L’histoire se passe à Bruxelles et le Palais de Justice est le personnage principal. L’édifice est mystérieusement traversé par des ondes telluriques qui anéantissent toute communication et toute technologie dans son voisinage. Bruxelles est vidée de ses habitants, coupée du monde, mise sous cloche… Mais quand ce rayonnement menace le monde, c’est le Professeur Mortimer, malgré son âge, qui détient les clés pour stopper l’enchaînement fatal.
À travers ce récit fantastique, les auteurs abordent la thématique contemporaine de la ville redevenue verte, coupée de la technologie, peuplée de migrants… En cela, ils se rapprochent de l’œuvre de Jacobs, qui tenait à être en phase avec son époque, voire avant-gardiste. "Être fidèle à l’esprit de Jacobs, c’est inscrire le récit dans notre réalité. Notre angoisse, ce n’est plus la bombe", précise François Schuiten. "Aujourd’hui, nos peurs sont l’intégration, la croissance, la désertification… Nous sommes hyperconnectés, liés à la technologie et à un grand système qui nous échappe, mais comment s’en défaire?"
Schuiten, Van Dormael et Gunzig ne sont pas passé à côté de leur sujet.
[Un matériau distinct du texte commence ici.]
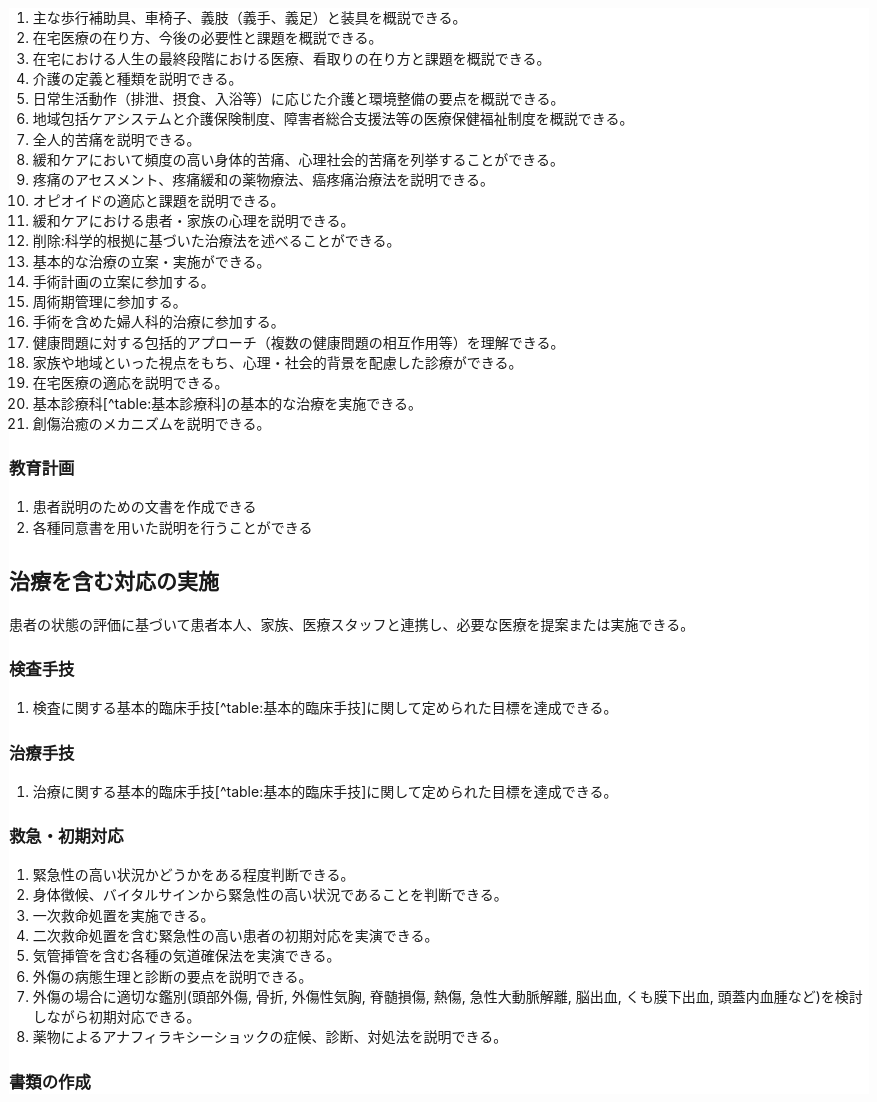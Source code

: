 1. 主な歩行補助具、車椅子、義肢（義手、義足）と装具を概説できる。
1. 在宅医療の在り方、今後の必要性と課題を概説できる。
1. 在宅における人生の最終段階における医療、看取りの在り方と課題を概説できる。
1. 介護の定義と種類を説明できる。
1. 日常生活動作<ADL>（排泄、摂食、入浴等）に応じた介護と環境整備の要点を概説できる。
1. 地域包括ケアシステムと介護保険制度、障害者総合支援法等の医療保健福祉制度を概説できる。
1. 全人的苦痛を説明できる。
1. 緩和ケアにおいて頻度の高い身体的苦痛、心理社会的苦痛を列挙することができる。
1. 疼痛のアセスメント、疼痛緩和の薬物療法、癌疼痛治療法を説明できる。
1. オピオイドの適応と課題を説明できる。
1. 緩和ケアにおける患者・家族の心理を説明できる。
1. 削除:科学的根拠に基づいた治療法を述べることができる。
1. 基本的な治療の立案・実施ができる。
1. 手術計画の立案に参加する。
1. 周術期管理に参加する。
1. 手術を含めた婦人科的治療に参加する。
1. 健康問題に対する包括的アプローチ（複数の健康問題の相互作用等）を理解できる。
1. 家族や地域といった視点をもち、心理・社会的背景を配慮した診療ができる。
1. 在宅医療の適応を説明できる。
1. 基本診療科[^table:基本診療科]の基本的な治療を実施できる。
1. 創傷治癒のメカニズムを説明できる。

### 教育計画

1. 患者説明のための文書を作成できる
1. 各種同意書を用いた説明を行うことができる

## 治療を含む対応の実施

患者の状態の評価に基づいて患者本人、家族、医療スタッフと連携し、必要な医療を提案または実施できる。


### 検査手技

1. 検査に関する基本的臨床手技[^table:基本的臨床手技]に関して定められた目標を達成できる。

### 治療手技

1. 治療に関する基本的臨床手技[^table:基本的臨床手技]に関して定められた目標を達成できる。

### 救急・初期対応

1. 緊急性の高い状況かどうかをある程度判断できる。
1. 身体徴候、バイタルサインから緊急性の高い状況であることを判断できる。
1. 一次救命処置を実施できる。
1. 二次救命処置を含む緊急性の高い患者の初期対応を実演できる。
1. 気管挿管を含む各種の気道確保法を実演できる。
1. 外傷の病態生理と診断の要点を説明できる。
1. 外傷の場合に適切な鑑別(頭部外傷, 骨折, 外傷性気胸, 脊髄損傷, 熱傷, 急性大動脈解離, 脳出血, くも膜下出血, 頭蓋内血腫など)を検討しながら初期対応できる。
1. 薬物によるアナフィラキシーショックの症候、診断、対処法を説明できる。

### 書類の作成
Le style de François Schuiten est, comme toujours, redoutable de précision et très inventif, et magnifiquement mis en couleurs par Laurent Durieux.
‘Le Dernier Pharaon’, Autour de Blake et Mortimer tome 11, par Schuiten, Van Dormael, Gunzig et Durieux aux éditions Dargaud, 18 euros. Sortie le 29 mai en librairie. Les planches originales seront exposées à la Maison Autrique à Bruxelles à partir du 29 mai. ‘Scientifiction, Blake et Mortimer au musée des Arts et Métiers’, du 26 juin au 5 janvier au Musée des Arts et Métiers Paris.